— Task material —
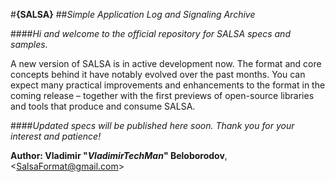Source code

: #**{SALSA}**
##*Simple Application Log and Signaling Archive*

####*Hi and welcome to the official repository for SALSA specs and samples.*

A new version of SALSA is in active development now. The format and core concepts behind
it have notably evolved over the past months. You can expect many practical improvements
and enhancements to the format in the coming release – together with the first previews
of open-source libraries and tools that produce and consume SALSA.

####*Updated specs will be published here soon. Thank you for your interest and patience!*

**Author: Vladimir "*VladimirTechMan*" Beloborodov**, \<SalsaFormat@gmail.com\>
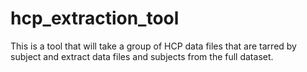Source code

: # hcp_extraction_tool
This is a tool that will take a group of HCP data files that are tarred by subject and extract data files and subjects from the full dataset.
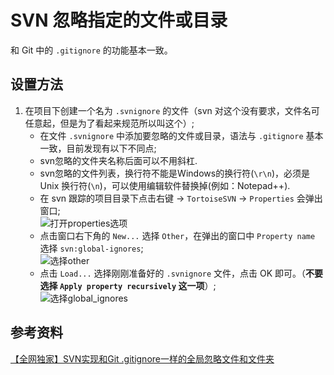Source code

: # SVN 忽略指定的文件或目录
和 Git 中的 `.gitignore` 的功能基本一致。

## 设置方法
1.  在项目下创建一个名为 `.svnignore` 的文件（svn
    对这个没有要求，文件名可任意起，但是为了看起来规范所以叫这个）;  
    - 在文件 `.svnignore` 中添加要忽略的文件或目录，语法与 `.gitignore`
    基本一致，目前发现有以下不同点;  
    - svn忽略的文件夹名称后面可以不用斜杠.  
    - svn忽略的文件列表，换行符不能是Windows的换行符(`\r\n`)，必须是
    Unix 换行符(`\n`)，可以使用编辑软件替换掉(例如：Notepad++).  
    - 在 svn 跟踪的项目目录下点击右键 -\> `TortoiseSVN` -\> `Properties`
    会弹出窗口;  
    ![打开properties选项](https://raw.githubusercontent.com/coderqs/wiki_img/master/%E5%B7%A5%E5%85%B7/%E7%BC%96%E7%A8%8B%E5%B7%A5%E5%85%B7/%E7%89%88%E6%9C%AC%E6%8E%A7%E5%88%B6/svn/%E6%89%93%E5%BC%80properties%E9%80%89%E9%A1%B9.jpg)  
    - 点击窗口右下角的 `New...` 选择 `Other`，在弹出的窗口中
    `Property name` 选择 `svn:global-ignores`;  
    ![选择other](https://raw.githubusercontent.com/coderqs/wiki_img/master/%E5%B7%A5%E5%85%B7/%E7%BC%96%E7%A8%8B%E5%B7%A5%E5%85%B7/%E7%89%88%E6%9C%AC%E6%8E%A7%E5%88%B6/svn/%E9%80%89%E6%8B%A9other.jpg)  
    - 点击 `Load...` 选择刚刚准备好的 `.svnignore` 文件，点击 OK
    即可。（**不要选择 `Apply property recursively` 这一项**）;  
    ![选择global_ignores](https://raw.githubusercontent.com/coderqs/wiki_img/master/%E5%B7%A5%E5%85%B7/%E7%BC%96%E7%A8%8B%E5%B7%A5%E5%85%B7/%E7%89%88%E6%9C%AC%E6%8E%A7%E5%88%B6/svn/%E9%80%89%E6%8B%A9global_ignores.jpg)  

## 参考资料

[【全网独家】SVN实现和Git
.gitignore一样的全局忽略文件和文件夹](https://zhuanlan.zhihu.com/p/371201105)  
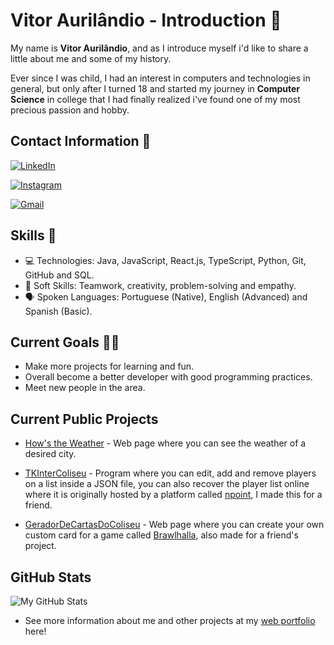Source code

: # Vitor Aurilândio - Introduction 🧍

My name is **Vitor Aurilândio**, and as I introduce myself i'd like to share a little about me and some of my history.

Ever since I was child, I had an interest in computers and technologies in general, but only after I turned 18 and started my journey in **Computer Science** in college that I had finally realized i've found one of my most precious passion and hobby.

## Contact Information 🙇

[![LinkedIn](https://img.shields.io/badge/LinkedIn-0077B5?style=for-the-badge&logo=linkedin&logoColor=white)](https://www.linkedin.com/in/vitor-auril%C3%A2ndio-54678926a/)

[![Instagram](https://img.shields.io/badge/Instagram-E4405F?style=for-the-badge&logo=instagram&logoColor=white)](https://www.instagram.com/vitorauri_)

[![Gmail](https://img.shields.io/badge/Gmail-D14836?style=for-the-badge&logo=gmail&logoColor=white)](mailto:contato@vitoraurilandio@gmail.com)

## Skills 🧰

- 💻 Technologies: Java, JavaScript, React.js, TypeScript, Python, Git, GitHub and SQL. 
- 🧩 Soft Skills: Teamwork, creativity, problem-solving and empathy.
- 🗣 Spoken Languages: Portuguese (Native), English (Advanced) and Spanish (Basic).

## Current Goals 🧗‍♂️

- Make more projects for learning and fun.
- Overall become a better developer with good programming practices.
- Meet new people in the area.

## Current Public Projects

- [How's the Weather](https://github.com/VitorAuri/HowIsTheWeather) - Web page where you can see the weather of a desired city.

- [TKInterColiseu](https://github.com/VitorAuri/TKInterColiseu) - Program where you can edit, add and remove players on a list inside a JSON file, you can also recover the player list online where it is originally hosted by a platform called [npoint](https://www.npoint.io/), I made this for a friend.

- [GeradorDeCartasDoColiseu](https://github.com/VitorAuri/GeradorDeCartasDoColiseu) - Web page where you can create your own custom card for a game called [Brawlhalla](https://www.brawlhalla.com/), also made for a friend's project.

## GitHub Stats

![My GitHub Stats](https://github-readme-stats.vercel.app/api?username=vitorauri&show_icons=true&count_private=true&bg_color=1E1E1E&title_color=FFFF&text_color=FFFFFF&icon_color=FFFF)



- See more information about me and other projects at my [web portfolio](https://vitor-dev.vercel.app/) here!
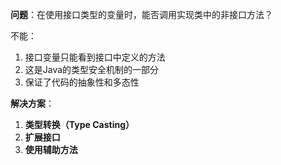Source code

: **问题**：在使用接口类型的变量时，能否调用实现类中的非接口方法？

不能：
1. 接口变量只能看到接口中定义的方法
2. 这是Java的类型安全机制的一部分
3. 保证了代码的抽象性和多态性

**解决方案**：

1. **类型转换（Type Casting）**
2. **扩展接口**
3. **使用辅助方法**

— Required work —
List every line in the records above that contains the word "about".

— Solved exercise —
My name is **Vitor Aurilândio**, and as I introduce myself i'd like to share a little about me and some of my history.
- See more information about me and other projects at my [web portfolio](https://vitor-dev.vercel.app/) here!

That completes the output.